*TASK DIRECTIONS*: Filter these records by the string "generate", copying each line that holds it.

*RECORDS SHOWN*:
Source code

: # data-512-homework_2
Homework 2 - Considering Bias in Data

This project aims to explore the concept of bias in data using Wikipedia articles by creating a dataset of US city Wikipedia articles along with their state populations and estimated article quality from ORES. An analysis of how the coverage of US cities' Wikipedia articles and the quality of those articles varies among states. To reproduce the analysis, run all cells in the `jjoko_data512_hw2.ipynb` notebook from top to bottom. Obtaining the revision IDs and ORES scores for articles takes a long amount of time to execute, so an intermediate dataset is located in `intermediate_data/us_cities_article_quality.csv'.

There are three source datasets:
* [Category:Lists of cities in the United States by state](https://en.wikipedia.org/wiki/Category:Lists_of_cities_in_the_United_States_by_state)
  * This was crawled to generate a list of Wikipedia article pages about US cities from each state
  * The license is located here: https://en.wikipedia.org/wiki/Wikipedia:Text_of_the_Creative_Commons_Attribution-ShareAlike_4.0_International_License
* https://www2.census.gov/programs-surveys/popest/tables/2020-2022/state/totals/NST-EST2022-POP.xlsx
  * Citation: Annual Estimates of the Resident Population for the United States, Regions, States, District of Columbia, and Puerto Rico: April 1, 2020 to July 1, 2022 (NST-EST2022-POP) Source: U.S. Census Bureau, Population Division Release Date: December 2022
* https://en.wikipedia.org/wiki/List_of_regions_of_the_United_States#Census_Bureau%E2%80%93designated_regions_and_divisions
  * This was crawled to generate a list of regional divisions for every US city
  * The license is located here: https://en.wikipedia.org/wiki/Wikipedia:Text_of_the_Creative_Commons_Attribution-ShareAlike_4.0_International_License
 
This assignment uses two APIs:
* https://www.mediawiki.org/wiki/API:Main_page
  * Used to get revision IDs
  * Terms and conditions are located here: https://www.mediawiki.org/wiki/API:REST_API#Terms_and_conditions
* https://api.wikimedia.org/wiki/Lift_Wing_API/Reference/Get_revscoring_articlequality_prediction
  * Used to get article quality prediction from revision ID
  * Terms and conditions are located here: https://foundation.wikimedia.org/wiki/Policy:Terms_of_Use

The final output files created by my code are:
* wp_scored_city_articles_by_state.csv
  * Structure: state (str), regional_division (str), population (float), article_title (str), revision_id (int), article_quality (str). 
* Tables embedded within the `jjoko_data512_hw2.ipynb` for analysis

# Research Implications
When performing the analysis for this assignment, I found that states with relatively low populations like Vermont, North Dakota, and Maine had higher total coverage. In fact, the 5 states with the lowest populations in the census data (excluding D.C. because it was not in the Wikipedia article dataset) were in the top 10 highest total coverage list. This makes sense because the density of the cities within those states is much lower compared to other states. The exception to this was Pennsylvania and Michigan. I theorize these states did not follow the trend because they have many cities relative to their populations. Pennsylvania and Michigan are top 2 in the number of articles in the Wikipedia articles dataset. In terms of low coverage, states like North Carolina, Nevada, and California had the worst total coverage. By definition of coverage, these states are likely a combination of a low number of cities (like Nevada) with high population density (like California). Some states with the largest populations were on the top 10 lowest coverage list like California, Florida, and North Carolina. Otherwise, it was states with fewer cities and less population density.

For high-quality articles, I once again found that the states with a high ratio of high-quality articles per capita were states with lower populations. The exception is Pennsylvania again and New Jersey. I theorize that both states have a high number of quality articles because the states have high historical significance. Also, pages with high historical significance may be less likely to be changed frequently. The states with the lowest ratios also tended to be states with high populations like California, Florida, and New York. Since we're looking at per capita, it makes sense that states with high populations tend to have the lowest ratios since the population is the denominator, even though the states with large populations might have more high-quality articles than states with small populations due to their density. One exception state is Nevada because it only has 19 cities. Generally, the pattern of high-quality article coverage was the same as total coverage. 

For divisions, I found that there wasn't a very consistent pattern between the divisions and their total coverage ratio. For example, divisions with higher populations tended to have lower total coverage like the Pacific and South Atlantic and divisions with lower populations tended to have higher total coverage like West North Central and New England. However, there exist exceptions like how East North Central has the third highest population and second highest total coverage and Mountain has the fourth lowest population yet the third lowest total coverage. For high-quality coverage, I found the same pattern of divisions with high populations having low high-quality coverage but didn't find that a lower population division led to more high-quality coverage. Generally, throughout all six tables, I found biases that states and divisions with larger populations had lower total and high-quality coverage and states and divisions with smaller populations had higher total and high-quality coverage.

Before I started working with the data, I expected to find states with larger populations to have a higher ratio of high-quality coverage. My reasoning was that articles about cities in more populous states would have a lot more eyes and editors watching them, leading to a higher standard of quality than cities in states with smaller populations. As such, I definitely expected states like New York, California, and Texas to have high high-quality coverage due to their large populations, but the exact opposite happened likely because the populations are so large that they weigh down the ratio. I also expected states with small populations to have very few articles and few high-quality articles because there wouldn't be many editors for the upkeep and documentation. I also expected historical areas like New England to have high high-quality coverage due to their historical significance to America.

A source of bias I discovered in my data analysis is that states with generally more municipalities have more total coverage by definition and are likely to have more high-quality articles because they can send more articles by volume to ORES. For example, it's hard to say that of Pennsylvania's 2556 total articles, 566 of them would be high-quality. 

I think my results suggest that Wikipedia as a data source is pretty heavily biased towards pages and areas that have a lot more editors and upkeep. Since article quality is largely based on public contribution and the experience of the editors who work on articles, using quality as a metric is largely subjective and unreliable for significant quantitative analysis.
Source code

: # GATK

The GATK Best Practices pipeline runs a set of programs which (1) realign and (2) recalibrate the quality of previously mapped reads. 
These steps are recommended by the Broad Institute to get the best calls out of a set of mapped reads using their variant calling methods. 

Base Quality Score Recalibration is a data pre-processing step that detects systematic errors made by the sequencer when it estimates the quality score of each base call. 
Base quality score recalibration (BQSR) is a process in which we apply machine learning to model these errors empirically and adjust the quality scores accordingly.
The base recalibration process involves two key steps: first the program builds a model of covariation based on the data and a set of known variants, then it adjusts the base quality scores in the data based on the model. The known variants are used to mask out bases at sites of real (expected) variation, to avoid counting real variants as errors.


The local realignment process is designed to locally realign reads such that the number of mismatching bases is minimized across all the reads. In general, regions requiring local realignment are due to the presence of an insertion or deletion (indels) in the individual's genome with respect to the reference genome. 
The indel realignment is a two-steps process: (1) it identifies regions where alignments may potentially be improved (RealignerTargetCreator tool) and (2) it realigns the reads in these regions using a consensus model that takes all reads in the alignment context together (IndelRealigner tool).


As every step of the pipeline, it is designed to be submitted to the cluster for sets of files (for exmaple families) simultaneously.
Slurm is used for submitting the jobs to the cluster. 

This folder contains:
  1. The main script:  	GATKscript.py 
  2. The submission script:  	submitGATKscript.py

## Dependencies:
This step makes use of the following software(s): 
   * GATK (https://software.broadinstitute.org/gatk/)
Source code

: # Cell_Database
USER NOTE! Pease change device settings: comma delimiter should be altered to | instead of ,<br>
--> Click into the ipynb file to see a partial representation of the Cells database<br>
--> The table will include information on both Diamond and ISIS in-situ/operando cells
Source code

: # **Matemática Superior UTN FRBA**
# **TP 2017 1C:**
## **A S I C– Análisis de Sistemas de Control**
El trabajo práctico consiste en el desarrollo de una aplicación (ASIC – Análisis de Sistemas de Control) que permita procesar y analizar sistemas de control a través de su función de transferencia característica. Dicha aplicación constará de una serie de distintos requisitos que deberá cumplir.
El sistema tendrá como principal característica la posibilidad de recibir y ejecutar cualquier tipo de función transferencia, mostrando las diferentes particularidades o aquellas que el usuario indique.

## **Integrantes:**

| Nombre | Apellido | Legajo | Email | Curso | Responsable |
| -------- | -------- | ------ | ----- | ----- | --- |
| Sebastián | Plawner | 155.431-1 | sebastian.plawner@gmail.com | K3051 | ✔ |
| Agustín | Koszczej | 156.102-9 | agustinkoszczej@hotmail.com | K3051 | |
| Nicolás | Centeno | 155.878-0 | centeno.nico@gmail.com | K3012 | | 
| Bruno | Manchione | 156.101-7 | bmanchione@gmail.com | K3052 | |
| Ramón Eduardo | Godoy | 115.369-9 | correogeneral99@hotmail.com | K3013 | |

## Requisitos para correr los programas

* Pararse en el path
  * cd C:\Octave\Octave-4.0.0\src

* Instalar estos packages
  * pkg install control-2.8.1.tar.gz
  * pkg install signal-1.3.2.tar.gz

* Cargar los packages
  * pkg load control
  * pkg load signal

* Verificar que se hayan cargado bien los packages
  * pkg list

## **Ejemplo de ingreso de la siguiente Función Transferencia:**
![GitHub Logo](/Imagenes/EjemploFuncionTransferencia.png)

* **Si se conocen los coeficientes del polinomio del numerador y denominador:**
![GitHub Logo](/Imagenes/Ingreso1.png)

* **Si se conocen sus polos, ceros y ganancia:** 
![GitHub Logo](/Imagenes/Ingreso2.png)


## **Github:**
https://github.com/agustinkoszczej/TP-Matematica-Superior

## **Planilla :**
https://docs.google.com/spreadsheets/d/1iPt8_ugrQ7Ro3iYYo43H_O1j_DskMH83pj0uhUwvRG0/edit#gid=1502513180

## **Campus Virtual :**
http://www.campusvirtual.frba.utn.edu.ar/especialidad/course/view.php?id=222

*RESPONSE AREA*:
  * This was crawled to generate a list of Wikipedia article pages about US cities from each state
  * This was crawled to generate a list of regional divisions for every US city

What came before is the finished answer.